Law School Discussion

Petition the ABA for better treatment of non-ABA, online law schools, link here!

Hi Everybody,

I would like to suggest petitioning the ABA for better treatment of non-ABA, online schools!  What I have done is to go to their website and leave thoughtful (non-threatening), and professional comments about why the ABA needs to come of age.  Here is some points to consider when leaving your comments:

1.  Non-ABA law school graduates should be able to take the Bar Exam, since the Bar Exam is a weeding out process anyway.
2.  Traditional law school graduates have not proven to improve ethics in the law profession.
3.  We have graduates of online law schools passing the California Bar, the hardest in our country, passing the first attempt.
4.  Many of us are already professionals in other fields, and the ABA should not stand in our way to improve our professional development.
5.  There is very little correlation between the high cost of a legal education and success in the legal profession.
6.  To minimize the value of an online legal education is to imply that professors and instructors of online legal education, who have passed the Bar Exams in various states, are not qualified to teach even with their ABA accredited education.
7.  Our choice of legal education method is to be able to exercise the free enterprise of education i.e. the ABA should not hinder our future careers by their monopoly through unfair regulation.
8.  In our technology age, we have the capability of having a professional education online, at a lower cost. 
9.  Most lawyers do their more complicated than law school legal education (CLE), through on the job training, online education, and seminars.

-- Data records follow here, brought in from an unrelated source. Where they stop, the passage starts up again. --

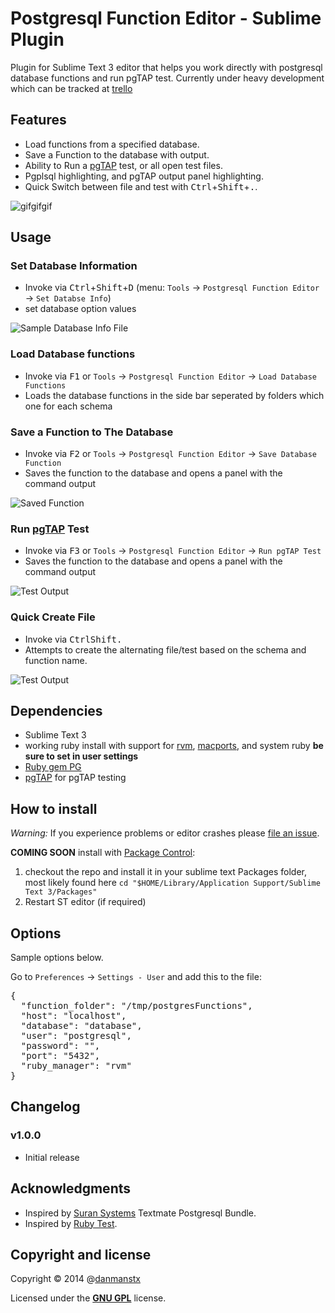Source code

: # Postgresql Function Editor - Sublime Plugin

Plugin for Sublime Text 3 editor that helps you work directly with postgresql database functions and run pgTAP test.
Currently under heavy development which can be tracked at [trello](https://trello.com/b/aNujDnId/posgresql-function-editor-sublime-text)

## Features

* Load functions from a specified database.
* Save a Function to the database with output.
* Ability to Run a [pgTAP](http://pgtap.org) test, or all open test files.
* Pgplsql highlighting, and pgTAP output panel highlighting.
* Quick Switch between file and test with <kbd>Ctrl</kbd>+<kbd>Shift</kbd>+<kbd>.</kbd>.

![gifgifgif](https://raw.github.com/danmanstx/pfe/master/images/pfe.gif)

## Usage

### Set Database Information

* Invoke via <kbd>Ctrl</kbd>+<kbd>Shift</kbd>+<kbd>D</kbd> (menu: `Tools` -> `Postgresql Function Editor` -> `Set Databse Info`)
* set database option values


![Sample Database Info File](https://raw.github.com/danmanstx/pfe/master/images/settings.png)

### Load Database functions

* Invoke via <kbd>F1</kbd> or `Tools` -> `Postgresql Function Editor` -> `Load Database Functions`
* Loads the database functions in the side bar seperated by folders which one for each schema


### Save a Function to The Database

* Invoke via <kbd>F2</kbd> or `Tools` -> `Postgresql Function Editor` -> `Save Database Function`
* Saves the function to the database and opens a panel with the command output

![Saved Function](https://raw.github.com/danmanstx/pfe/master/images/save.png)

### Run [pgTAP](http://pgtap.org) Test

* Invoke via <kbd>F3</kbd> or `Tools` -> `Postgresql Function Editor` -> `Run pgTAP Test`
* Saves the function to the database and opens a panel with the command output

![Test Output](https://raw.github.com/danmanstx/pfe/master/images/test.png)

### Quick Create File

* Invoke via <kbd>Ctrl</kbd><kbd>Shift</kbd><kbd>.</kbd>
* Attempts to create the alternating file/test based on the schema and function name.

![Test Output](https://raw.github.com/danmanstx/pfe/master/images/test.png)


## Dependencies

* Sublime Text 3
* working ruby install with support for [rvm](http://rvm.io), [macports](http://www.macports.org), and system ruby **be sure to set in user settings**
* [Ruby gem PG](https://rubygems.org/gems/pg)
* [pgTAP](http://pgtap.org) for pgTAP testing

## How to install

*Warning:* If you experience problems or editor crashes please [file an issue](https://github.com/danmanstx/pfe/issues).

**COMING SOON** install with [Package Control](http://wbond.net/sublime_packages/package_control):

1. checkout the repo and install it in your sublime text Packages folder, most likely found here `cd "$HOME/Library/Application Support/Sublime Text 3/Packages"`
2. Restart ST editor (if required)

## Options

Sample options below.

Go to `Preferences` -> `Settings - User` and add this to the file:

<pre>
{
  "function_folder": "/tmp/postgresFunctions",
  "host": "localhost",
  "database": "database",
  "user": "postgresql",
  "password": "",
  "port": "5432",
  "ruby_manager": "rvm"
}
</pre>

## Changelog

### v1.0.0

* Initial release

## Acknowledgments

* Inspired by [Suran Systems](http://www.suran.com) Textmate Postgresql Bundle.
* Inspired by [Ruby Test](https://github.com/maltize/sublime-text-2-ruby-tests).

## Copyright and license

Copyright © 2014 @[danmanstx](http://twitter.com/danmanstx)

Licensed under the [**GNU GPL**](https://gnu.org/licenses/gpl.html) license.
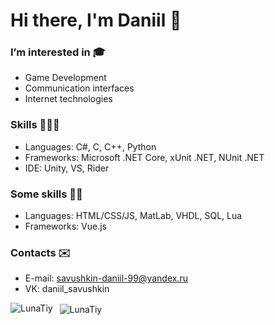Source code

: # Hi there, I'm Daniil 👋
### I’m interested in 🎓
- Game Development
- Communication interfaces
- Internet technologies

### Skills 👨🏼‍💻
- Languages: C#, C, C++, Python
- Frameworks: Microsoft .NET Core, xUnit .NET, NUnit .NET
- IDE: Unity, VS, Rider

### Some skills 🤷🏼
- Languages: HTML/CSS/JS, MatLab, VHDL, SQL, Lua
- Frameworks: Vue.js

### Contacts ✉️
- E-mail: savushkin-daniil-99@yandex.ru
- VK: daniil_savushkin

<p>
  <img 
       align="left" 
       src="https://github-readme-stats.vercel.app/api/top-langs?username=LunaTiy&show_icons=true&locale=en" 
       alt="LunaTiy" />
</p>

<p>&nbsp;
  <img 
       align="center" 
       src="https://github-readme-stats.vercel.app/api?username=LunaTiy&show_icons=true&locale=en" 
       alt="LunaTiy" />
</p>

<!---
LunaTiy/LunaTiy is a ✨ special ✨ repository because its `README.md` (this file) appears on your GitHub profile.
You can click the Preview link to take a look at your changes.
--->

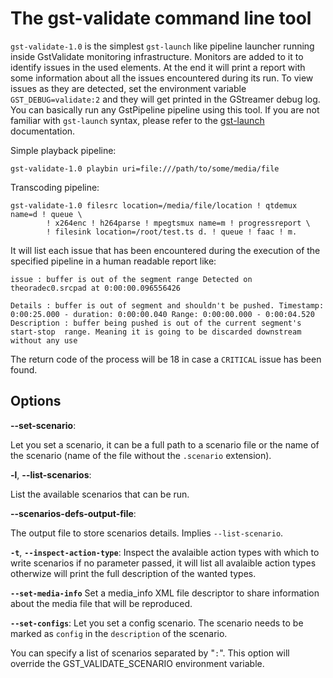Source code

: # The gst-validate command line tool

`gst-validate-1.0` is the simplest `gst-launch` like pipeline launcher running
inside GstValidate monitoring infrastructure. Monitors are added to it to
identify issues in the used elements. At the end it will print a report with
some information about all the issues encountered during its run. To view
issues as they are detected, set the environment variable
`GST_DEBUG=validate:2` and they will get printed in the GStreamer debug log.
You can basically run any GstPipeline pipeline using this tool. If you are not
familiar with `gst-launch` syntax, please refer to the [gst-launch](tools/gst-launch.md)
documentation.

Simple playback pipeline:

    gst-validate-1.0 playbin uri=file:///path/to/some/media/file

Transcoding pipeline:

    gst-validate-1.0 filesrc location=/media/file/location ! qtdemux name=d ! queue \
            ! x264enc ! h264parse ! mpegtsmux name=m ! progressreport \
            ! filesink location=/root/test.ts d. ! queue ! faac ! m.

It will list each issue that has been encountered during the execution
of the specified pipeline in a human readable report like:

    issue : buffer is out of the segment range Detected on theoradec0.srcpad at 0:00:00.096556426

    Details : buffer is out of segment and shouldn't be pushed. Timestamp: 0:00:25.000 - duration: 0:00:00.040 Range: 0:00:00.000 - 0:00:04.520
    Description : buffer being pushed is out of the current segment's start-stop  range. Meaning it is going to be discarded downstream without any use


The return code of the process will be 18 in case a `CRITICAL` issue has been found.

## Options

**--set-scenario**:

Let you set a scenario, it can be a full path to a scenario file or
the name of the scenario (name of the file without the
`.scenario` extension).

**-l**, **--list-scenarios**:

List the available scenarios that can be run.

**--scenarios-defs-output-file**:

The output file to store scenarios details. Implies
`--list-scenario`.

**`-t`**, **`--inspect-action-type`**: 
Inspect the avalaible action types with which to write scenarios if
no parameter passed, it will list all avalaible action types
otherwize will print the full description of the wanted types.

**`--set-media-info`**
Set a media\_info XML file descriptor to share information about the
media file that will be reproduced.

**`--set-configs`**:
Let you set a config scenario. The scenario needs to be marked as
`config` in the `description` of the scenario.

You can specify a list of scenarios separated by "`:`". This option
will override the GST_VALIDATE_SCENARIO environment variable.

You can add any other insightful comments to this list to help us all get better recognition.  The ABA website for comments is:  , and on the Subject box choose "General Questions and Comments" in the drop down menu.  They will send you an acknowledgment via your email.

For the Cause of Justice,


The ABA's solution I am afraid would be to lobby the state bar's to close down the non ABA online schools. The ABA is a monopoly like organization akin to the AMA. The ABA still can't get its act together on multi state practice and the internet; no reason to expect they can tackle online law schools.

I don't think the ABA has as much control as you think you should probably be sending your message to the various state bars if all 50 states allow non-aba grads to take the bar exam then the ABA won't have much stay they are just what the state bars recognize as an accrediting agency.

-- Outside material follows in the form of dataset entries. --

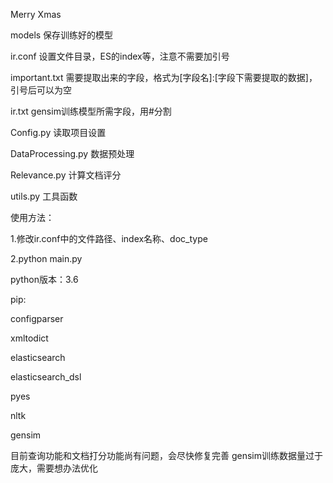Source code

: Merry Xmas

models 保存训练好的模型

ir.conf 设置文件目录，ES的index等，注意不需要加引号

important.txt 需要提取出来的字段，格式为[字段名]:[字段下需要提取的数据]，引号后可以为空

ir.txt gensim训练模型所需字段，用#分割


Config.py 读取项目设置

DataProcessing.py 数据预处理

Relevance.py 计算文档评分

utils.py 工具函数


使用方法：

1.修改ir.conf中的文件路径、index名称、doc_type

2.python main.py

python版本：3.6

pip:

configparser

xmltodict

elasticsearch

elasticsearch_dsl

pyes

nltk

gensim

目前查询功能和文档打分功能尚有问题，会尽快修复完善
gensim训练数据量过于庞大，需要想办法优化

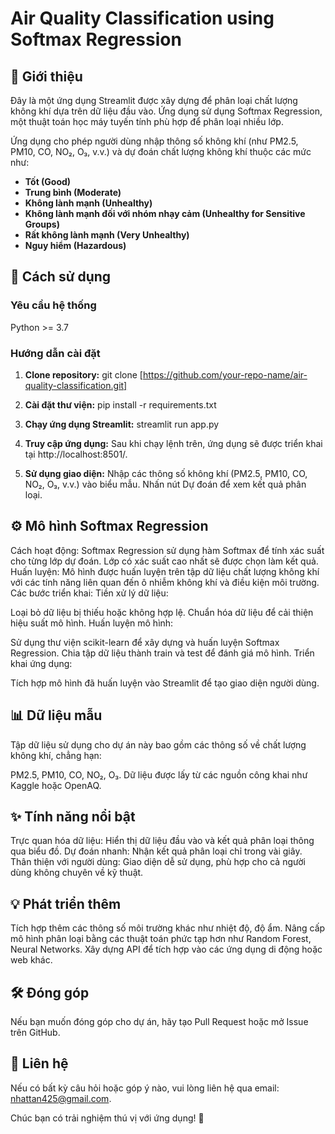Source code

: # Air Quality Classification using Softmax Regression
## 📄 Giới thiệu
Đây là một ứng dụng Streamlit được xây dựng để phân loại chất lượng không khí dựa trên dữ liệu đầu vào. Ứng dụng sử dụng Softmax Regression, một thuật toán học máy tuyến tính phù hợp để phân loại nhiều lớp.

Ứng dụng cho phép người dùng nhập thông số không khí (như PM2.5, PM10, CO, NO₂, O₃, v.v.) và dự đoán chất lượng không khí thuộc các mức như:

- **Tốt (Good)**
- **Trung bình (Moderate)**
- **Không lành mạnh (Unhealthy)**
- **Không lành mạnh đối với nhóm nhạy cảm (Unhealthy for Sensitive Groups)**
- **Rất không lành mạnh (Very Unhealthy)**
- **Nguy hiểm (Hazardous)**

## 🚀 Cách sử dụng
### Yêu cầu hệ thống
Python >= 3.7

### Hướng dẫn cài đặt
1. **Clone repository:**
git clone [https://github.com/your-repo-name/air-quality-classification.git]

2. **Cài đặt thư viện:**
pip install -r requirements.txt  

3. **Chạy ứng dụng Streamlit:**
streamlit run app.py  

4. **Truy cập ứng dụng:**
Sau khi chạy lệnh trên, ứng dụng sẽ được triển khai tại http://localhost:8501/.

5. **Sử dụng giao diện:**
Nhập các thông số không khí (PM2.5, PM10, CO, NO₂, O₃, v.v.) vào biểu mẫu.
Nhấn nút Dự đoán để xem kết quả phân loại.

## ⚙️ Mô hình Softmax Regression
Cách hoạt động: Softmax Regression sử dụng hàm Softmax để tính xác suất cho từng lớp dự đoán. Lớp có xác suất cao nhất sẽ được chọn làm kết quả.
Huấn luyện: Mô hình được huấn luyện trên tập dữ liệu chất lượng không khí với các tính năng liên quan đến ô nhiễm không khí và điều kiện môi trường.
Các bước triển khai:
Tiền xử lý dữ liệu:

Loại bỏ dữ liệu bị thiếu hoặc không hợp lệ.
Chuẩn hóa dữ liệu để cải thiện hiệu suất mô hình.
Huấn luyện mô hình:

Sử dụng thư viện scikit-learn để xây dựng và huấn luyện Softmax Regression.
Chia tập dữ liệu thành train và test để đánh giá mô hình.
Triển khai ứng dụng:

Tích hợp mô hình đã huấn luyện vào Streamlit để tạo giao diện người dùng.
## 📊 Dữ liệu mẫu
Tập dữ liệu sử dụng cho dự án này bao gồm các thông số về chất lượng không khí, chẳng hạn:

PM2.5, PM10, CO, NO₂, O₃.
Dữ liệu được lấy từ các nguồn công khai như Kaggle hoặc OpenAQ.

## ✨ Tính năng nổi bật
Trực quan hóa dữ liệu: Hiển thị dữ liệu đầu vào và kết quả phân loại thông qua biểu đồ.
Dự đoán nhanh: Nhận kết quả phân loại chỉ trong vài giây.
Thân thiện với người dùng: Giao diện dễ sử dụng, phù hợp cho cả người dùng không chuyên về kỹ thuật.

## 💡 Phát triển thêm
Tích hợp thêm các thông số môi trường khác như nhiệt độ, độ ẩm.
Nâng cấp mô hình phân loại bằng các thuật toán phức tạp hơn như Random Forest, Neural Networks.
Xây dựng API để tích hợp vào các ứng dụng di động hoặc web khác.
## 🛠️ Đóng góp
Nếu bạn muốn đóng góp cho dự án, hãy tạo Pull Request hoặc mở Issue trên GitHub.

## 📧 Liên hệ
Nếu có bất kỳ câu hỏi hoặc góp ý nào, vui lòng liên hệ qua email: nhattan425@gmail.com.

Chúc bạn có trải nghiệm thú vị với ứng dụng! 🎉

As for the overall message I think there is a lot of good served by the traditional brick & mortal schools. Making friends in law school, having a centralized place for speakers, learning how to use traditional practice guides in real law libraries etc is often far superior to spending exorbiant amounts of money on Westlaw or Lexis. However, I am just some guy on the internet.

I am not sure that most state bars would be much more helpful than the ABA.  While it may make for some strange bedfellows for some of us, I would recommend encouraging the elevation of the issue with some of the libertarian oriented public policy groups in various states that tend to recognize much government regulation of trades and professions as nothing more than rent seeking.  Obviously, that argument will carry more weight in some states than in others, but it is a way of establishing a beach head from which to build out support.

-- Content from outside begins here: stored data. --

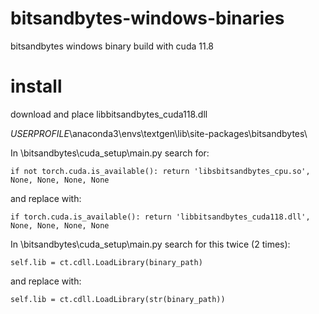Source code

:# bitsandbytes-windows-binaries

bitsandbytes windows binary build with cuda 11.8

# install

download and place libbitsandbytes_cuda118.dll

$USERPROFILE$\anaconda3\envs\textgen\lib\site-packages\bitsandbytes\

In \bitsandbytes\cuda_setup\main.py search for:
	
	if not torch.cuda.is_available(): return 'libsbitsandbytes_cpu.so', None, None, None, None
  
and replace with:

	if torch.cuda.is_available(): return 'libbitsandbytes_cuda118.dll', None, None, None, None
	
In \bitsandbytes\cuda_setup\main.py search for this twice (2 times):

	self.lib = ct.cdll.LoadLibrary(binary_path)
  
and replace with:

	self.lib = ct.cdll.LoadLibrary(str(binary_path))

State Bars will be most unhelpful; they have zero interest in admitting more attorneys or being more inclusive.

Hello Again,

You all are making good points!  I just don't feel like we should stop petitioning them on this subject.  The ABA and the states need to know we are still here and not going away.  As for me, I plan on being persistent.  I liken this monopoly they have akin to injustice, and undue oppression of the many of us who are striving ahead with our careers. 

Can you believe it, even England will allow exemption from certain pre-law education requirements if you can prove you have enough professional experience in certain fields.  What we gained in the American Revolution from England has been lost to big government and socialist-like licensing laws.  Now, England leads the way in Free Enterprise of Online Legal Education by showing flexibility of access to a legal career, which we once had in America.

If we are the underdog, which we are, then let's keep the cause going and be proud of the legacy we leave behind.  Even if we don't win, there is great satisfaction in knowing we stood for a worthy cause against injustice from the very people who are to promote justice.